I’ve seen people talk highly of how Savage Worlds handles super hero gaming, with Necessary Evil.  Given my outlook on Savage Worlds, I’ll let them have their opinions and move on.  I will say that Necessary Evil is an interesting idea, but if I were to ever run it, it would be with some other system entirely.

Hero System, much like GURPS, is the game for the carefully planned game with the precisely constructed worldset.  Unlike BRP and GURPS, however, it requires a lot of prep on the part of the GM, which pays off with the detail and the versatility of the available options.  This would be where an Iron Age game could shine, simply because there’s all manner of possible detail that could be lent to the game.  In the same breath, however, it’s not a casual game, and unless all of the players are intimately familiar with all of the aspects of the system, there’s no way that it could be a one-off fuck-all game like Icons or Marvel would lend itself to.

So, yeah.  Five different games, five different systems, and you end up with five very different flavors of what you would sit down to the gaming table with.  GURPS is detail-driven, and it could take you into uncounted alternate worlds with no effort at all.  But it wouldn’t be nearly so high action as Marvel or Icons.  And with those two, you could easily run something out of the box in minutes, where the heroes are throwing cars and sections of real estate at the villains of the scenario.  But you’d be sort of stuck if the game suddenly got serious, and the characters had to rely on something other than their super powers to get through.  And so on.  This is just a look at one genre of games, with a narrow selection therein, and already you’ve got strong and weak points within these.

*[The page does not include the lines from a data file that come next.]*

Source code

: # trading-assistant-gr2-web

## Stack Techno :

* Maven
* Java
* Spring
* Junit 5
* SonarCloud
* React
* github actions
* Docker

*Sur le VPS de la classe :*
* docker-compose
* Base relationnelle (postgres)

At this point in my gaming life, I’ve come to the idea that I’ll use a game for the purpose intended, rather than try to adapt it into something else.  I’ve seen people try to use Dungeons & Dragons (or D20, in some cases) for all manner of different game ideas, and it’s been to varying success.  I wouldn’t use D&D or Pathfinder for much beyond heroic, level-based fantasy (with all manner of tactical combat) myself, as I think some other game would probably handle it a lot better.  There are enough games in the market place (and enough possibilities within my library) that I don’t have to force that sort of peg into some radically different hole.